Re: libc soname conventions [was: libc6_2.0.106-0.1_i386.deb is released]
On Wed, Dec 23, 1998 at 02:18:37PM -0600, Gordon Matzigkeit wrote:
> >>>>> Roland McGrath writes:
> >> I'm now using libc0.2 as the package name, which I agree is
> >> correct.
> RM> Really? Truly? I will defer to the wisdom of those with
> RM> experience with debian, since I have none. But is it really the
> RM> case that debian has no better provision for this for dealing
> RM> with different versions and machine/os builds of the same
> RM> package? That is a serious shortcoming.
> Your points are well-taken.
> The only reason I can think of for why ABIs are not treated as virtual
> packages that others depend on, is that organizing the package
> archives would require more thought. There would have to be
> provisions for packages that have the same names but different sets of
> The current system relies on the fact that the `architecture' field
> completely different than any other kind of dependency. So, we have
> to change the name of the package in order to get real flexibility in
> how dependencies are handled.
Please remember that Debians packaging system was invented for i386 Linux
systems, and later for multiple architectures that means CPUs to run on.
Because different architectures means different CPUs it is indeed true that
packages for one architecture can't run on another architecture (beside
emulation :) Therefore, the current system works well and has no
"shortcoming" in the sense I write above.
However, now that we have a different underlaying OS, the situation changes.
This is a new change, and therefore the infrastructure has to be developed.
Earlier, there was no need for the fine differentiation in architecture.
Luckily, there are other cases were a finer graduation is useful: Developing
a pentium optimized distribution, which also requires a different
understanding of architecture. i586 could run i386 programs, but probably
not vice versa. So, more people than only hurd people will be interested in
these changes to dpkg. However, changing dpkg and the ftp installation
procedure is far from easy, and somebody has to do the work.
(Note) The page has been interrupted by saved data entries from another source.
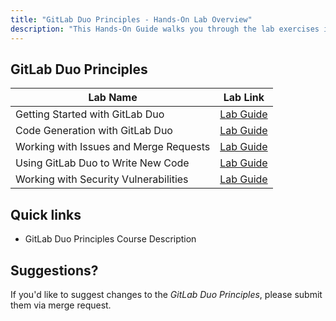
 ```yaml
---
title: "GitLab Duo Principles - Hands-On Lab Overview"
description: "This Hands-On Guide walks you through the lab exercises in the GitLab Duo Principles course."
---
```


## GitLab Duo Principles

| Lab Name | Lab Link |
|-----------|------------|
| Getting Started with GitLab Duo | [Lab Guide](/handbook/customer-success/professional-services-engineering/education-services/devsecopswithduolab1) |
| Code Generation with GitLab Duo | [Lab Guide](/handbook/customer-success/professional-services-engineering/education-services/devsecopswithduolab2) |
| Working with Issues and Merge Requests | [Lab Guide](/handbook/customer-success/professional-services-engineering/education-services/devsecopswithduolab3) |
| Using GitLab Duo to Write New Code | [Lab Guide](/handbook/customer-success/professional-services-engineering/education-services/devsecopswithduolab4) |
| Working with Security Vulnerabilities | [Lab Guide](/handbook/customer-success/professional-services-engineering/education-services/devsecopswithduolab5) |

## Quick links

* GitLab Duo Principles Course Description

## Suggestions?

If you'd like to suggest changes to the *GitLab Duo Principles*, please submit them via merge request.

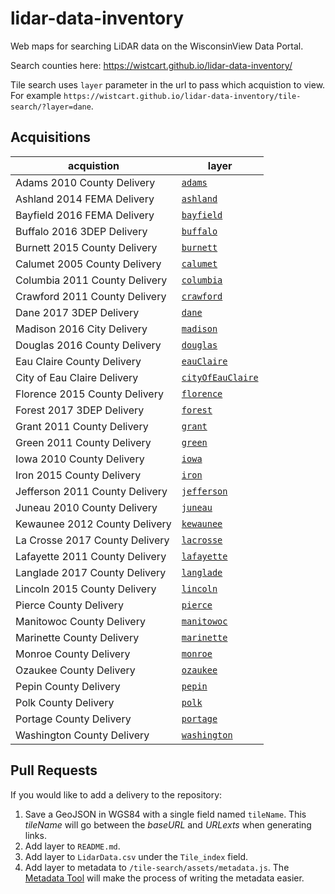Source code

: # lidar-data-inventory
Web maps for searching LiDAR data on the WisconsinView Data Portal.

Search counties here: https://wistcart.github.io/lidar-data-inventory/

Tile search uses ```layer``` parameter in the url to pass which acquistion to view. For example ```https://wistcart.github.io/lidar-data-inventory/tile-search/?layer=dane```.

## Acquisitions

acquistion | layer
--- | ---
Adams 2010 County Delivery | <a href="https://wistcart.github.io/lidar-data-inventory/tile-search/?layer=adams" target="_blank">```adams```</a>
Ashland 2014 FEMA Delivery | <a href="https://wistcart.github.io/lidar-data-inventory/tile-search/?layer=ashland" target="_blank">```ashland```</a>
Bayfield 2016 FEMA Delivery | <a href="https://wistcart.github.io/lidar-data-inventory/tile-search/?layer=bayfield" target="_blank">```bayfield```</a>
Buffalo 2016 3DEP Delivery | <a href="https://wistcart.github.io/lidar-data-inventory/tile-search/?layer=buffalo" target="_blank">```buffalo```</a>
Burnett 2015 County Delivery | <a href="https://wistcart.github.io/lidar-data-inventory/tile-search/?layer=burnett" target="_blank">```burnett```</a>
Calumet 2005 County Delivery | <a href="https://wistcart.github.io/lidar-data-inventory/tile-search/?layer=calumet" target="_blank">```calumet```</a>
Columbia 2011 County Delivery | <a href="https://wistcart.github.io/lidar-data-inventory/tile-search/?layer=columbia" target="_blank">```columbia```</a>
Crawford 2011 County Delivery | <a href="https://wistcart.github.io/lidar-data-inventory/tile-search/?layer=crawford" target="_blank">```crawford```</a>
Dane 2017 3DEP Delivery | <a href="https://wistcart.github.io/lidar-data-inventory/tile-search/?layer=dane" target="_blank">```dane```</a>
Madison 2016 City Delivery | <a href="https://wistcart.github.io/lidar-data-inventory/tile-search/?layer=madison" target="_blank">```madison```</a>
Douglas 2016 County Delivery | <a href="https://wistcart.github.io/lidar-data-inventory/tile-search/?layer=douglas" target="_blank">```douglas```</a>
Eau Claire County Delivery | <a href="https://wistcart.github.io/lidar-data-inventory/tile-search/?layer=eauClaire" target="_blank">```eauClaire```</a>
City of Eau Claire Delivery | <a href="https://wistcart.github.io/lidar-data-inventory/tile-search/?layer=cityOfEauClaire" target="_blank">```cityOfEauClaire```</a>
Florence 2015 County Delivery | <a href="https://wistcart.github.io/lidar-data-inventory/tile-search/?layer=florence" target="_blank">```florence```</a>
Forest 2017 3DEP Delivery | <a href="https://wistcart.github.io/lidar-data-inventory/tile-search/?layer=forest" target="_blank">```forest```</a>
Grant 2011 County Delivery | <a href="https://wistcart.github.io/lidar-data-inventory/tile-search/?layer=grant" target="_blank">```grant```</a>
Green 2011 County Delivery | <a href="https://wistcart.github.io/lidar-data-inventory/tile-search/?layer=green" target="_blank">```green```</a>
Iowa 2010 County Delivery | <a href="https://wistcart.github.io/lidar-data-inventory/tile-search/?layer=iowa" target="_blank">```iowa```</a>
Iron 2015 County Delivery | <a href="https://wistcart.github.io/lidar-data-inventory/tile-search/?layer=iron" target="_blank">```iron```</a>
Jefferson 2011 County Delivery | <a href="https://wistcart.github.io/lidar-data-inventory/tile-search/?layer=jefferson" target="_blank">```jefferson```</a>
Juneau 2010 County Delivery | <a href="https://wistcart.github.io/lidar-data-inventory/tile-search/?layer=juneau" target="_blank">```juneau```</a>
Kewaunee 2012 County Delivery | <a href="https://wistcart.github.io/lidar-data-inventory/tile-search/?layer=kewaunee" target="_blank">```kewaunee```</a>
La Crosse 2017 County Delivery | <a href="https://wistcart.github.io/lidar-data-inventory/tile-search/?layer=lacrosse" target="_blank">```lacrosse```</a>
Lafayette 2011 County Delivery | <a href="https://wistcart.github.io/lidar-data-inventory/tile-search/?layer=lafayette" target="_blank">```lafayette```</a>
Langlade 2017 County Delivery | <a href="https://wistcart.github.io/lidar-data-inventory/tile-search/?layer=langlade" target="_blank">```langlade```</a>
Lincoln 2015 County Delivery | <a href="https://wistcart.github.io/lidar-data-inventory/tile-search/?layer=lincoln" target="_blank">```lincoln```</a>
Pierce County Delivery | <a href="https://wistcart.github.io/lidar-data-inventory/tile-search/?layer=pierce" target="_blank">```pierce```</a>
Manitowoc County Delivery | <a href="https://wistcart.github.io/lidar-data-inventory/tile-search/?layer=pierce" target="_blank">```manitowoc```</a>
Marinette County Delivery | <a href="https://wistcart.github.io/lidar-data-inventory/tile-search/?layer=pierce" target="_blank">```marinette```</a>
Monroe County Delivery | <a href="https://wistcart.github.io/lidar-data-inventory/tile-search/?layer=pierce" target="_blank">```monroe```</a>
Ozaukee County Delivery | <a href="https://wistcart.github.io/lidar-data-inventory/tile-search/?layer=pierce" target="_blank">```ozaukee```</a>
Pepin County Delivery | <a href="https://wistcart.github.io/lidar-data-inventory/tile-search/?layer=pierce" target="_blank">```pepin```</a>
Polk County Delivery | <a href="https://wistcart.github.io/lidar-data-inventory/tile-search/?layer=pierce" target="_blank">```polk```</a>
Portage County Delivery | <a href="https://wistcart.github.io/lidar-data-inventory/tile-search/?layer=pierce" target="_blank">```portage```</a>
Washington County Delivery | <a href="https://wistcart.github.io/lidar-data-inventory/tile-search/?layer=washington" target="_blank">```washington```</a>


## Pull Requests

If you would like to add a delivery to the repository:

1. Save a GeoJSON in WGS84 with a single field named `tileName`. This _tileName_ will go between the _baseURL_ and _URLexts_ when generating links.
2. Add layer to `README.md`.
3. Add layer to `LidarData.csv` under the `Tile_index` field.
4. Add layer to metadata to `/tile-search/assets/metadata.js`. The [Metadata Tool](https://wistcart.github.io/lidar-data-inventory/tile-search/metadata/) will make the process of writing the metadata easier.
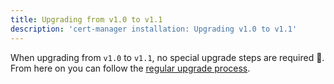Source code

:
 ```yaml
---
title: Upgrading from v1.0 to v1.1
description: 'cert-manager installation: Upgrading v1.0 to v1.1'
---
```


When upgrading from `v1.0` to `v1.1`, no special upgrade steps are required 🎉.
From here on you can follow the [regular upgrade process](../../installation/upgrade.md).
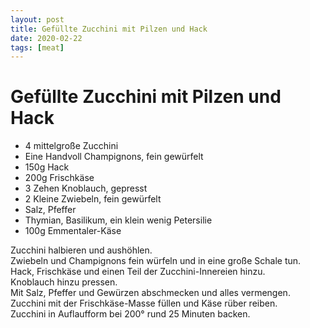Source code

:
 ```yaml
---
layout: post
title: Gefüllte Zucchini mit Pilzen und Hack
date: 2020-02-22
tags: [meat]
---
```

# Gefüllte Zucchini mit Pilzen und Hack

- 4 mittelgroße Zucchini
- Eine Handvoll Champignons, fein gewürfelt
- 150g Hack
- 200g Frischkäse
- 3 Zehen Knoblauch, gepresst
- 2 Kleine Zwiebeln, fein gewürfelt
- Salz, Pfeffer
- Thymian, Basilikum, ein klein wenig Petersilie
- 100g Emmentaler-Käse

Zucchini halbieren und aushöhlen.  
Zwiebeln und Champignons fein würfeln und in eine große Schale tun.  
Hack, Frischkäse und einen Teil der Zucchini-Innereien hinzu.  
Knoblauch hinzu pressen.  
Mit Salz, Pfeffer und Gewürzen abschmecken und alles vermengen.  
Zucchini mit der Frischkäse-Masse füllen und Käse rüber reiben.  
Zucchini in Auflaufform bei 200° rund 25 Minuten backen.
> This is common Debian practice... my e-mail was only intended as a
> guideline of how we might apply this practice to the Debian GNU/Hurd
> distribution. I raised this issue so that we don't find ourselves
> backed into a corner of the package namespace later on, when we want
> better integration between GNU/Linux and GNU/Hurd.
Your suggestion has the fundamental flaw that it changes the name of the
packages, which breaks a lot of other things, for example the bug reporting
system (it does not really break it butm akes it more inconvenient to work
with). Changing the package names requires a change to the source, but we
can only build from one single source. Also, I dislike the fine graduation
with "p" and "i" and possibly more flags. Furthermore, I don't understand
why this would be necessary.
Debian has some experience with incompatible upgrades of the c library, the
libc5->libc6 transition was very educating.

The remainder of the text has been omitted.